• The problem: Print all of the data exactly, but drop the pictures.

• Provided records:
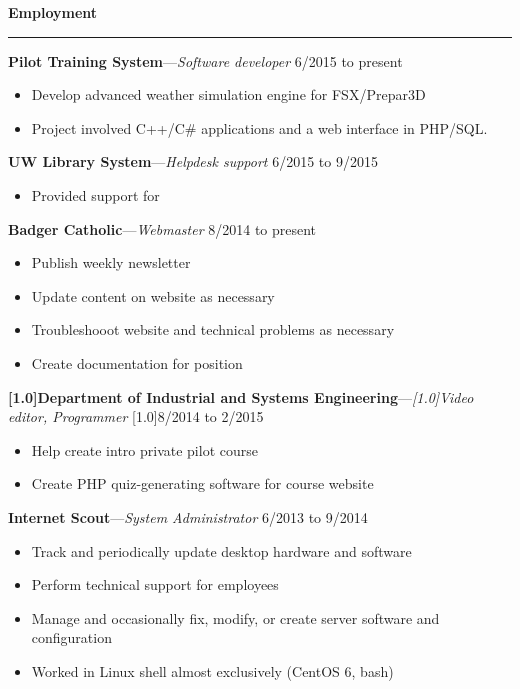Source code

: \documentclass[12pt,letterpaper]{article}
\newenvironment{details}{
    \vspace{-.5em}
    \begin{itemize}
        \renewcommand \labelitemi{\labelitemiv}
        \setlength{\itemsep}{0pt}
        \setlength{\parskip}{-1pt}
        \setlength{\parsep}{0pt}
    }{
    \end{itemize}
    \vspace{-.5em}
}
\newcommand{\hr} {
    \vspace{-1em}
    \par\rule{\textwidth}{1pt}
    \vspace{-1.5em}
}
\newcommand{\ressection}[1] {
    \par{\large \textbf{#1}}
    \hr
}
\newenvironment{employment} {
    \setlength{\parskip}{0pt}
    \ressection{Employment}
}{
    \vspace{0.5em}
}
\newcommand{\employer}[3] {
    \vspace{3pt}
    {\par\textbf{#1}---\textit{#2} \hfill #3}
}
\begin{document}
\begin{employment} 

\employer{Pilot Training System}{Software developer}{6/2015 to present}
\begin{details}
    \item Develop advanced weather simulation engine for FSX/Prepar3D
    \item Project involved C++/C\# applications and a web interface in PHP/SQL.
\end{details}

\employer{UW Library System}{Helpdesk support}{6/2015 to 9/2015}
\begin{details}
    \item Provided support for 
\end{details}

\employer{Badger Catholic}{Webmaster}{8/2014 to present}
\begin{details}
    \item Publish weekly newsletter
    \item Update content on website as necessary
    \item Troubleshooot website and technical problems as necessary
    \item Create documentation for position
\end{details}

\employer{\scalebox{.8}[1.0]{Department of Industrial and Systems Engineering}}{\scalebox{.9}[1.0]{Video editor, Programmer}}{\scalebox{.9}[1.0]{8/2014 to 2/2015}}
\begin{details}
    \item Help create intro private pilot course
    \item Create PHP quiz-generating software for course website
\end{details}

\employer{Internet Scout}{System Administrator}{6/2013 to 9/2014}
\begin{details}
    \item Track and periodically update desktop hardware and software
    \item Perform technical support for employees
    \item Manage and occasionally fix, modify, or create server software and configuration
    \item Worked in Linux shell almost exclusively (CentOS 6, bash)
\end{details}



\end{employment}
\end{document}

• Task answer:
Source code

: \documentclass[12pt,letterpaper]{article}
\newenvironment{details}{
    \vspace{-.5em}
    \begin{itemize}
        \renewcommand \labelitemi{\labelitemiv}
        \setlength{\itemsep}{0pt}
        \setlength{\parskip}{-1pt}
        \setlength{\parsep}{0pt}
    }{
    \end{itemize}
    \vspace{-.5em}
}
\newcommand{\hr} {
    \vspace{-1em}
    \par\rule{\textwidth}{1pt}
    \vspace{-1.5em}
}
\newcommand{\ressection}[1] {
    \par{\large \textbf{#1}}
    \hr
}
\newenvironment{employment} {
    \setlength{\parskip}{0pt}
    \ressection{Employment}
}{
    \vspace{0.5em}
}
\newcommand{\employer}[3] {
    \vspace{3pt}
    {\par\textbf{#1}---\textit{#2} \hfill #3}
}
\begin{document}
\begin{employment} 

\employer{Pilot Training System}{Software developer}{6/2015 to present}
\begin{details}
    \item Develop advanced weather simulation engine for FSX/Prepar3D
    \item Project involved C++/C\# applications and a web interface in PHP/SQL.
\end{details}

\employer{UW Library System}{Helpdesk support}{6/2015 to 9/2015}
\begin{details}
    \item Provided support for 
\end{details}

\employer{Badger Catholic}{Webmaster}{8/2014 to present}
\begin{details}
    \item Publish weekly newsletter
    \item Update content on website as necessary
    \item Troubleshooot website and technical problems as necessary
    \item Create documentation for position
\end{details}

\employer{\scalebox{.8}[1.0]{Department of Industrial and Systems Engineering}}{\scalebox{.9}[1.0]{Video editor, Programmer}}{\scalebox{.9}[1.0]{8/2014 to 2/2015}}
\begin{details}
    \item Help create intro private pilot course
    \item Create PHP quiz-generating software for course website
\end{details}

\employer{Internet Scout}{System Administrator}{6/2013 to 9/2014}
\begin{details}
    \item Track and periodically update desktop hardware and software
    \item Perform technical support for employees
    \item Manage and occasionally fix, modify, or create server software and configuration
    \item Worked in Linux shell almost exclusively (CentOS 6, bash)
\end{details}



\end{employment}
\end{document}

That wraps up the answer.